Try it >> Please report every line in the entries that contains the string "right".

Stored data entries:
....

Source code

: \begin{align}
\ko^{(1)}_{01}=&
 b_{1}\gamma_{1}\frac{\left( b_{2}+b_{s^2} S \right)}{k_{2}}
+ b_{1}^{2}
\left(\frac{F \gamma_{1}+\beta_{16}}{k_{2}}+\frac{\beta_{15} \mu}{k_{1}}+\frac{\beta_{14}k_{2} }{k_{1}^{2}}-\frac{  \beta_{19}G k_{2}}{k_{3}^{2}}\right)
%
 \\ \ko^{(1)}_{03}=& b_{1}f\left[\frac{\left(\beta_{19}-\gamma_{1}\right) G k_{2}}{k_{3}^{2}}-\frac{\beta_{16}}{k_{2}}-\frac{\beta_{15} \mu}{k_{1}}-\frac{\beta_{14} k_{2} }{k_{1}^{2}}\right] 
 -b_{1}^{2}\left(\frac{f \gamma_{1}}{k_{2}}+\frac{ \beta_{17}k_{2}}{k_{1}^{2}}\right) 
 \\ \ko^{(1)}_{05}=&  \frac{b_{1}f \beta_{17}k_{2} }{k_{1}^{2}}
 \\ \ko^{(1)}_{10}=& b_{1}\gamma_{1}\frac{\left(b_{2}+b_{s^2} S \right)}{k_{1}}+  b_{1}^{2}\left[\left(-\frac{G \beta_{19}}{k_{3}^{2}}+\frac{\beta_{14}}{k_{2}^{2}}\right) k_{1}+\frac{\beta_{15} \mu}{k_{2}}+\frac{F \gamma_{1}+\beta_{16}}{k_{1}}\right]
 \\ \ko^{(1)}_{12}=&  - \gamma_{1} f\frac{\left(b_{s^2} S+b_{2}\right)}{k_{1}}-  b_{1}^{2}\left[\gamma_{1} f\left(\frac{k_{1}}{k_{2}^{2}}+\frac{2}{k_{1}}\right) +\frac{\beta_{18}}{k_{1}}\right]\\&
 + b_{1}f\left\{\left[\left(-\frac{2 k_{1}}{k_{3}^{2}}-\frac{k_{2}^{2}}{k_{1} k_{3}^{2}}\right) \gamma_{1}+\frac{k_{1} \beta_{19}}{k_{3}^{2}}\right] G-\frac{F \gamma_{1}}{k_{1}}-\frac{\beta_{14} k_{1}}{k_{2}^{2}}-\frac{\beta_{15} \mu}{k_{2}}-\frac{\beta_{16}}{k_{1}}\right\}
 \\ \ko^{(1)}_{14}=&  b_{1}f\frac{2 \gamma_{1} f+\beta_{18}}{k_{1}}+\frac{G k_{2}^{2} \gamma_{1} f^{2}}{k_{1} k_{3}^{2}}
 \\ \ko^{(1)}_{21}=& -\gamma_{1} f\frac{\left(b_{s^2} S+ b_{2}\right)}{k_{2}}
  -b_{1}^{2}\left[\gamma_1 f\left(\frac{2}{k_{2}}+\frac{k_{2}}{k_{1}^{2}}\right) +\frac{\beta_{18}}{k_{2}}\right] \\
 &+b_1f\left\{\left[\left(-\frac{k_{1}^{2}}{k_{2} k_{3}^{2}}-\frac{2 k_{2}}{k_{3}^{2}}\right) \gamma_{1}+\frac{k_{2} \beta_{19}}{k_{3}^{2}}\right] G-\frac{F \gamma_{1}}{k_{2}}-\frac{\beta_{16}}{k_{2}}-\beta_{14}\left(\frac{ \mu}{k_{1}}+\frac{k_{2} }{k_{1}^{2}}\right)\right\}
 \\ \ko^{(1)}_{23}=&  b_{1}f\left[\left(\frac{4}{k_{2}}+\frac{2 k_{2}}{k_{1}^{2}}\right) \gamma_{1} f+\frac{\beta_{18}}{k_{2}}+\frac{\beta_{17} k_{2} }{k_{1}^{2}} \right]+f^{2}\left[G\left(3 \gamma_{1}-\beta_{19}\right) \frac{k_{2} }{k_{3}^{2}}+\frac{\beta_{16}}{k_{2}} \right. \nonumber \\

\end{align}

....

Exercise output >>
 b_{1}\gamma_{1}\frac{\left( b_{2}+b_{s^2} S \right)}{k_{2}}
\left(\frac{F \gamma_{1}+\beta_{16}}{k_{2}}+\frac{\beta_{15} \mu}{k_{1}}+\frac{\beta_{14}k_{2} }{k_{1}^{2}}-\frac{  \beta_{19}G k_{2}}{k_{3}^{2}}\right)
 \\ \ko^{(1)}_{03}=& b_{1}f\left[\frac{\left(\beta_{19}-\gamma_{1}\right) G k_{2}}{k_{3}^{2}}-\frac{\beta_{16}}{k_{2}}-\frac{\beta_{15} \mu}{k_{1}}-\frac{\beta_{14} k_{2} }{k_{1}^{2}}\right] 
 -b_{1}^{2}\left(\frac{f \gamma_{1}}{k_{2}}+\frac{ \beta_{17}k_{2}}{k_{1}^{2}}\right) 
 \\ \ko^{(1)}_{10}=& b_{1}\gamma_{1}\frac{\left(b_{2}+b_{s^2} S \right)}{k_{1}}+  b_{1}^{2}\left[\left(-\frac{G \beta_{19}}{k_{3}^{2}}+\frac{\beta_{14}}{k_{2}^{2}}\right) k_{1}+\frac{\beta_{15} \mu}{k_{2}}+\frac{F \gamma_{1}+\beta_{16}}{k_{1}}\right]
 \\ \ko^{(1)}_{12}=&  - \gamma_{1} f\frac{\left(b_{s^2} S+b_{2}\right)}{k_{1}}-  b_{1}^{2}\left[\gamma_{1} f\left(\frac{k_{1}}{k_{2}^{2}}+\frac{2}{k_{1}}\right) +\frac{\beta_{18}}{k_{1}}\right]\\&
 + b_{1}f\left\{\left[\left(-\frac{2 k_{1}}{k_{3}^{2}}-\frac{k_{2}^{2}}{k_{1} k_{3}^{2}}\right) \gamma_{1}+\frac{k_{1} \beta_{19}}{k_{3}^{2}}\right] G-\frac{F \gamma_{1}}{k_{1}}-\frac{\beta_{14} k_{1}}{k_{2}^{2}}-\frac{\beta_{15} \mu}{k_{2}}-\frac{\beta_{16}}{k_{1}}\right\}
 \\ \ko^{(1)}_{21}=& -\gamma_{1} f\frac{\left(b_{s^2} S+ b_{2}\right)}{k_{2}}
  -b_{1}^{2}\left[\gamma_1 f\left(\frac{2}{k_{2}}+\frac{k_{2}}{k_{1}^{2}}\right) +\frac{\beta_{18}}{k_{2}}\right] \\
 &+b_1f\left\{\left[\left(-\frac{k_{1}^{2}}{k_{2} k_{3}^{2}}-\frac{2 k_{2}}{k_{3}^{2}}\right) \gamma_{1}+\frac{k_{2} \beta_{19}}{k_{3}^{2}}\right] G-\frac{F \gamma_{1}}{k_{2}}-\frac{\beta_{16}}{k_{2}}-\beta_{14}\left(\frac{ \mu}{k_{1}}+\frac{k_{2} }{k_{1}^{2}}\right)\right\}
 \\ \ko^{(1)}_{23}=&  b_{1}f\left[\left(\frac{4}{k_{2}}+\frac{2 k_{2}}{k_{1}^{2}}\right) \gamma_{1} f+\frac{\beta_{18}}{k_{2}}+\frac{\beta_{17} k_{2} }{k_{1}^{2}} \right]+f^{2}\left[G\left(3 \gamma_{1}-\beta_{19}\right) \frac{k_{2} }{k_{3}^{2}}+\frac{\beta_{16}}{k_{2}} \right. \nonumber \\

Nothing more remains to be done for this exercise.